» About this exercise
Entries follow. Give back exactly the lines starting at the one containing "মক সৃষ্টি কৰক" and ending at the one containing "### নিৰাপত্তা & অনুগত্য", and no other lines.

» Provided data

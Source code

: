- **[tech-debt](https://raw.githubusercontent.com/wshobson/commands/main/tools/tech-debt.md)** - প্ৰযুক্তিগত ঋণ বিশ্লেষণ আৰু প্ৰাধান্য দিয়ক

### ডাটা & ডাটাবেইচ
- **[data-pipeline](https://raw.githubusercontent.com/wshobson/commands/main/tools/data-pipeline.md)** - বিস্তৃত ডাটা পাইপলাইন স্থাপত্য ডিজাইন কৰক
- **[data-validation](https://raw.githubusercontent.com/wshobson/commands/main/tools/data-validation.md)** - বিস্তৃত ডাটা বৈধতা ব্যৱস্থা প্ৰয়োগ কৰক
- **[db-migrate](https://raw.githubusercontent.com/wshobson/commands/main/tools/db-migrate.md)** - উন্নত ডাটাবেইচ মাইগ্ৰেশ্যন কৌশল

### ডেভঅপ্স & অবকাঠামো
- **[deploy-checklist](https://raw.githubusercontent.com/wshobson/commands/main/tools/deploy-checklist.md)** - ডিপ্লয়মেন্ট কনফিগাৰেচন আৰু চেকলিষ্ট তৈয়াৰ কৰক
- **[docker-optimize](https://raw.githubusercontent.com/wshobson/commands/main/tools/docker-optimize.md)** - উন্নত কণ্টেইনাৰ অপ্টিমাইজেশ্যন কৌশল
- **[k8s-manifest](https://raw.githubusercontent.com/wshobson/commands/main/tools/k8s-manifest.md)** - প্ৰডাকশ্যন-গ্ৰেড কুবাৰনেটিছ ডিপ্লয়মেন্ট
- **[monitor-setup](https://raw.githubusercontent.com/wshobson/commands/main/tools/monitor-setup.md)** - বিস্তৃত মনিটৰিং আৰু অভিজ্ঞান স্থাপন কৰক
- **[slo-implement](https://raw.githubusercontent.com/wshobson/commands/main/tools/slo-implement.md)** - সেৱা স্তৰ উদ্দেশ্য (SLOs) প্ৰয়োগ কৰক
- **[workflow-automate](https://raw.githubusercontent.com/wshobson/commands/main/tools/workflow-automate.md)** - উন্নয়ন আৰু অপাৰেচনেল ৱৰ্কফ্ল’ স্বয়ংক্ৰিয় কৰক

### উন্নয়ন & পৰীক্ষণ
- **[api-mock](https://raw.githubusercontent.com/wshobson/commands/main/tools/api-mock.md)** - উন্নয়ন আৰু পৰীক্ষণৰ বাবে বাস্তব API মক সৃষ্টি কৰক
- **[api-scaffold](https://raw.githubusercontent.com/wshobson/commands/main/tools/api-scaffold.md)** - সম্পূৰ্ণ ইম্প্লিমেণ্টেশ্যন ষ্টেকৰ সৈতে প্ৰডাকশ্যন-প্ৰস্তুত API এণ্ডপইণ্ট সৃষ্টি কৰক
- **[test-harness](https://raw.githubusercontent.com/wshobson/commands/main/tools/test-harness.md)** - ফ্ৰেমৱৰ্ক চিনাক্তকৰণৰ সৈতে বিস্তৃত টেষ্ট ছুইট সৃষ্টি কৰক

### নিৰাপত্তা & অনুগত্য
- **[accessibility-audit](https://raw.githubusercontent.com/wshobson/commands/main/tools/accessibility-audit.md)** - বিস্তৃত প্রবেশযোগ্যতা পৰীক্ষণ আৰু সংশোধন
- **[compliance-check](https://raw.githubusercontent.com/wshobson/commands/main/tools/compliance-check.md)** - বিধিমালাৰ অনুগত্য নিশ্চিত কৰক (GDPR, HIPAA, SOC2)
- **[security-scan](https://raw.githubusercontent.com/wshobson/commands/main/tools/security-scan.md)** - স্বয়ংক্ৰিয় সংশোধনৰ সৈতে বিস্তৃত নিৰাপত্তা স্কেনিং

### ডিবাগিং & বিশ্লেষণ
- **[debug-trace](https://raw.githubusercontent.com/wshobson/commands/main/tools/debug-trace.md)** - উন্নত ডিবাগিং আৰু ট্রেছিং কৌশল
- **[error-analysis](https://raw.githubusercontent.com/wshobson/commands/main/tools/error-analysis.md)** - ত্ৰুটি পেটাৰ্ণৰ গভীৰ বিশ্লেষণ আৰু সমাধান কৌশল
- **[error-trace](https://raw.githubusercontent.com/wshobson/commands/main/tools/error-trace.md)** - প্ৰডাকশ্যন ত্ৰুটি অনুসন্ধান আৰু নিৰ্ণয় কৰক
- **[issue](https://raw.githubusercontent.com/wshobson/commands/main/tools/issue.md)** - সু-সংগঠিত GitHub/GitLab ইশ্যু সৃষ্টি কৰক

» Result below
- **[api-mock](https://raw.githubusercontent.com/wshobson/commands/main/tools/api-mock.md)** - উন্নয়ন আৰু পৰীক্ষণৰ বাবে বাস্তব API মক সৃষ্টি কৰক
- **[api-scaffold](https://raw.githubusercontent.com/wshobson/commands/main/tools/api-scaffold.md)** - সম্পূৰ্ণ ইম্প্লিমেণ্টেশ্যন ষ্টেকৰ সৈতে প্ৰডাকশ্যন-প্ৰস্তুত API এণ্ডপইণ্ট সৃষ্টি কৰক
- **[test-harness](https://raw.githubusercontent.com/wshobson/commands/main/tools/test-harness.md)** - ফ্ৰেমৱৰ্ক চিনাক্তকৰণৰ সৈতে বিস্তৃত টেষ্ট ছুইট সৃষ্টি কৰক

### নিৰাপত্তা & অনুগত্য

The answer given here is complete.